RECORDS FOR THE TASK:
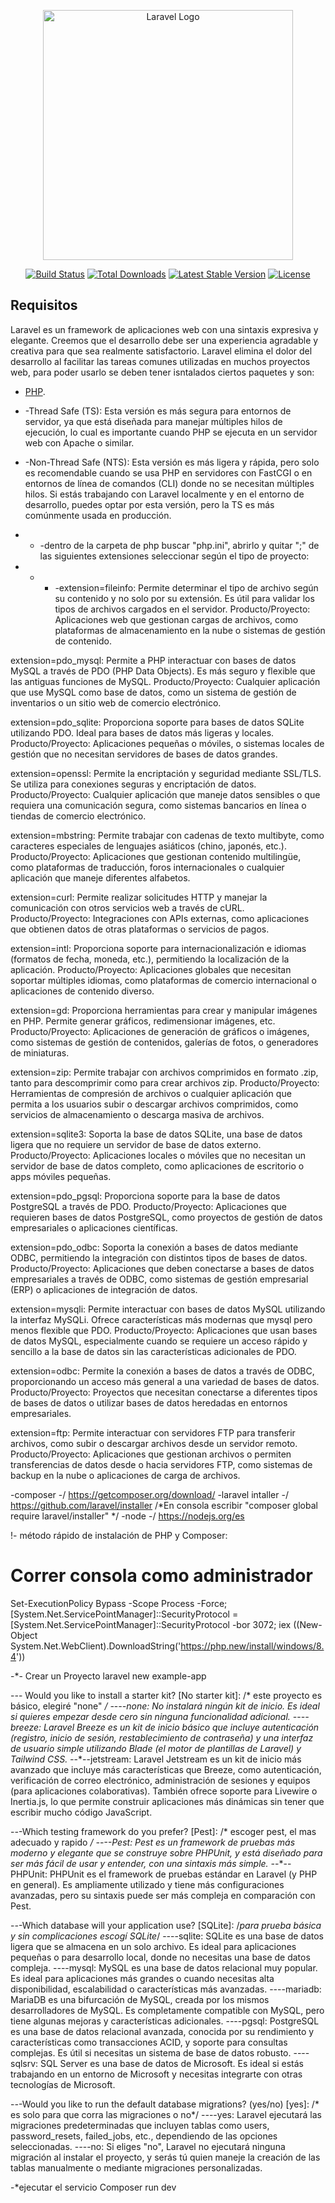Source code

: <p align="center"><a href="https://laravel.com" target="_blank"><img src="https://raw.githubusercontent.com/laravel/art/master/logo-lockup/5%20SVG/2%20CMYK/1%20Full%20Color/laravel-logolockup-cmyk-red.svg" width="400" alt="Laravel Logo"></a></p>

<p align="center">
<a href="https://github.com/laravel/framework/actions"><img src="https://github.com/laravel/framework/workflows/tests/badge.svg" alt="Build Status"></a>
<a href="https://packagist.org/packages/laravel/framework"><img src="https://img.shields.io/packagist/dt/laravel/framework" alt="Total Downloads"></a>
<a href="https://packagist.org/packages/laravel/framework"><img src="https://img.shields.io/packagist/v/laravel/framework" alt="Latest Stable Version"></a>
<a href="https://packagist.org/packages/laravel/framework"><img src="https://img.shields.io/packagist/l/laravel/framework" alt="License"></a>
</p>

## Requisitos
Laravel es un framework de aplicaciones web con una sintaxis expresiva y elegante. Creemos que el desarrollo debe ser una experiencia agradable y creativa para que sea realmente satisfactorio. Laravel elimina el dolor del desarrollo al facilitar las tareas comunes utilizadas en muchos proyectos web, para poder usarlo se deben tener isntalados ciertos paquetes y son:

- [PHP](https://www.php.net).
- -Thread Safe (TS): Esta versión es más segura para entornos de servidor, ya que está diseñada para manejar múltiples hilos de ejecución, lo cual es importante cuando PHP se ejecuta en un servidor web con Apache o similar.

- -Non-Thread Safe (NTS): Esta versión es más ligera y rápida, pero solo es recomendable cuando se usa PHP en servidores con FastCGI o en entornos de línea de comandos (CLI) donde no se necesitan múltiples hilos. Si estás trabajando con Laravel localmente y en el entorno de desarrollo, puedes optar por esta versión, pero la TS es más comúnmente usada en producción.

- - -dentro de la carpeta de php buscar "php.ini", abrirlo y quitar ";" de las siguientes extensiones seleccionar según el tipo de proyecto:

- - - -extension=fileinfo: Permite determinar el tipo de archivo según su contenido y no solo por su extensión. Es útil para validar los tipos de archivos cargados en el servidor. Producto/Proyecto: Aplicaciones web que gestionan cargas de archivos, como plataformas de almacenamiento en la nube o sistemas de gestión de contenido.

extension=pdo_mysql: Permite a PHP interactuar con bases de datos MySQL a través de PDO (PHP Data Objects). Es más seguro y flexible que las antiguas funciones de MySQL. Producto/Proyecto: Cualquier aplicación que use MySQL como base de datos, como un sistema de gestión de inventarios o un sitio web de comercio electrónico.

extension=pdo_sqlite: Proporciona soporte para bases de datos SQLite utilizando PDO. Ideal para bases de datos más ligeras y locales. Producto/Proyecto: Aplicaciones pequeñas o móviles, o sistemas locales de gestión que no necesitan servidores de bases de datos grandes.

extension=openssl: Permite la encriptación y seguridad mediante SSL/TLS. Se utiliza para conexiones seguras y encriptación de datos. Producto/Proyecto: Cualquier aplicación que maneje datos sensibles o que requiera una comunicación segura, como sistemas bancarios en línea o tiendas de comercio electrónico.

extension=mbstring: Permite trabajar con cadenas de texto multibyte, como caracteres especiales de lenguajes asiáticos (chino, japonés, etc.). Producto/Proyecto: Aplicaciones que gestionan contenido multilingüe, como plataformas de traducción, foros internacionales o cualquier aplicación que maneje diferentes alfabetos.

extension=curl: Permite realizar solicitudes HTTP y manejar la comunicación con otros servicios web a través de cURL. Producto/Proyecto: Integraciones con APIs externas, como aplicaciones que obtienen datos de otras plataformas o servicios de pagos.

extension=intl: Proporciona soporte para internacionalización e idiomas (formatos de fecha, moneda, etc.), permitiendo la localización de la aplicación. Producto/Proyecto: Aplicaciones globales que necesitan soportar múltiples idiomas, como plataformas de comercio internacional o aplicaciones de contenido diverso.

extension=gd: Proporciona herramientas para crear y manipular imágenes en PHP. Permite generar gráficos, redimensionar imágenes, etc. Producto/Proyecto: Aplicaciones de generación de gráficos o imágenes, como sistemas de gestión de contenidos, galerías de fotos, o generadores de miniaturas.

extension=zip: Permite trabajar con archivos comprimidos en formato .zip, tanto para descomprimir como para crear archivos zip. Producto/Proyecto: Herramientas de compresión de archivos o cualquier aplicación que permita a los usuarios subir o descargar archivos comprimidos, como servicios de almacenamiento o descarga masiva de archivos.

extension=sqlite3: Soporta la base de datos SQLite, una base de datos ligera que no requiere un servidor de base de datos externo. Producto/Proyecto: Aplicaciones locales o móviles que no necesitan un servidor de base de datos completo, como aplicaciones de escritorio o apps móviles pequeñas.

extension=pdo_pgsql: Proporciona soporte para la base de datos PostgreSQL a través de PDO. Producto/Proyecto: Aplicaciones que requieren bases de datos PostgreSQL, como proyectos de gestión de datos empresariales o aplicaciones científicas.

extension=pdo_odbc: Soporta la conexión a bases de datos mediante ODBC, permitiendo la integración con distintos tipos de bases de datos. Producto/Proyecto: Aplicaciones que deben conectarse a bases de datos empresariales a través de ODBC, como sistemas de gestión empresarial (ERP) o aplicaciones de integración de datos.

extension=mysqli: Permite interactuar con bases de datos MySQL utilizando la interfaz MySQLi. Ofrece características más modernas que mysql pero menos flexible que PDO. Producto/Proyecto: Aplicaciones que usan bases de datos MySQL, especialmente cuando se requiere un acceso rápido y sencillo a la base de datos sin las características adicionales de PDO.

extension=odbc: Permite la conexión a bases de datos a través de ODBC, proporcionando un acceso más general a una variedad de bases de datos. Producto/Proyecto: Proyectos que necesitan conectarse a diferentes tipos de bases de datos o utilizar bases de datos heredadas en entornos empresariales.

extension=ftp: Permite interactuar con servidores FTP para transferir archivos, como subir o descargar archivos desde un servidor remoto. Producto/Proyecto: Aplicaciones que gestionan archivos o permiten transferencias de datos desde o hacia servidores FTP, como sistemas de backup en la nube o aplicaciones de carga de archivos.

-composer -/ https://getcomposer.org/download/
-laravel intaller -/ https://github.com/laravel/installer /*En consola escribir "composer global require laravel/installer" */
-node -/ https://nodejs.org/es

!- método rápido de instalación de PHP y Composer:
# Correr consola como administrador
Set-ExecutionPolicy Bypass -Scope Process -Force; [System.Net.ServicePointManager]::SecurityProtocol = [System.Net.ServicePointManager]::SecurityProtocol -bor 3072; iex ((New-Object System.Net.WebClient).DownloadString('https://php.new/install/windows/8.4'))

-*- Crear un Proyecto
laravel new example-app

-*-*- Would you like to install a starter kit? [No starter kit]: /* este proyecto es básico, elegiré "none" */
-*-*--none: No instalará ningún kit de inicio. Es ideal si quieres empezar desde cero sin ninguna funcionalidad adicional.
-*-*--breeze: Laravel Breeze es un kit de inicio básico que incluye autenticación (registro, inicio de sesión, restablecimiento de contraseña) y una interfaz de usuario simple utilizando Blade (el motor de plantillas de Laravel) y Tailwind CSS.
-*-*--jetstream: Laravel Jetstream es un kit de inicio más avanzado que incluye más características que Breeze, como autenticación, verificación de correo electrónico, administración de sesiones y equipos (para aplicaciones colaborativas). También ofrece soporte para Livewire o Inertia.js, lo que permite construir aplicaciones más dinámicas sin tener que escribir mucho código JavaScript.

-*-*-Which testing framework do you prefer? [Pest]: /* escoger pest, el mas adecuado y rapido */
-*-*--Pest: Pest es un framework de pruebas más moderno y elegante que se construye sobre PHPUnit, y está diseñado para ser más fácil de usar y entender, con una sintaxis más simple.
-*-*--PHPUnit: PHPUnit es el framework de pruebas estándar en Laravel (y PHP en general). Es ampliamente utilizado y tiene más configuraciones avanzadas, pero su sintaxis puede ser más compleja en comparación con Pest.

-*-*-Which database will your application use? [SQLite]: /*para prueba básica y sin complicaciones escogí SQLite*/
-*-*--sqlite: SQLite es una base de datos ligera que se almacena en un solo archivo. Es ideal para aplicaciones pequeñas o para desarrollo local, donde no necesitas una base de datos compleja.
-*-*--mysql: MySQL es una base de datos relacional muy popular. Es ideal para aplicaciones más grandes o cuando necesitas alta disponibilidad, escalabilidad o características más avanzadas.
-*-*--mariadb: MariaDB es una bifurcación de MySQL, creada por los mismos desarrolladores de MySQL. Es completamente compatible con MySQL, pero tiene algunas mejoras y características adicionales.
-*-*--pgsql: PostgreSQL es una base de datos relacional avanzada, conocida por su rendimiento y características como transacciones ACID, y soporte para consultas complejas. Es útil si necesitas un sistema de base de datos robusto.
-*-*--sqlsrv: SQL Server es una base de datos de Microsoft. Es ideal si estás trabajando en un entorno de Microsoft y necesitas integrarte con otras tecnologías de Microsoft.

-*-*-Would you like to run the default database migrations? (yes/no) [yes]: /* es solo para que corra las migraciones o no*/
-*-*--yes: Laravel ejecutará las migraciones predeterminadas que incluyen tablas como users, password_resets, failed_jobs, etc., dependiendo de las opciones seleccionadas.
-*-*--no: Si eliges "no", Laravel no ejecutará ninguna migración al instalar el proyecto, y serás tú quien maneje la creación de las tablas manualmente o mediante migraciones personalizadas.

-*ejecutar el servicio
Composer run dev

GOAL OF THE EXERCISE: Across the whole listing above, find every line with the string "básico" and copy it.

ANSWER TO THE PROBLEM:
-*-*- Would you like to install a starter kit? [No starter kit]: /* este proyecto es básico, elegiré "none" */
-*-*--breeze: Laravel Breeze es un kit de inicio básico que incluye autenticación (registro, inicio de sesión, restablecimiento de contraseña) y una interfaz de usuario simple utilizando Blade (el motor de plantillas de Laravel) y Tailwind CSS.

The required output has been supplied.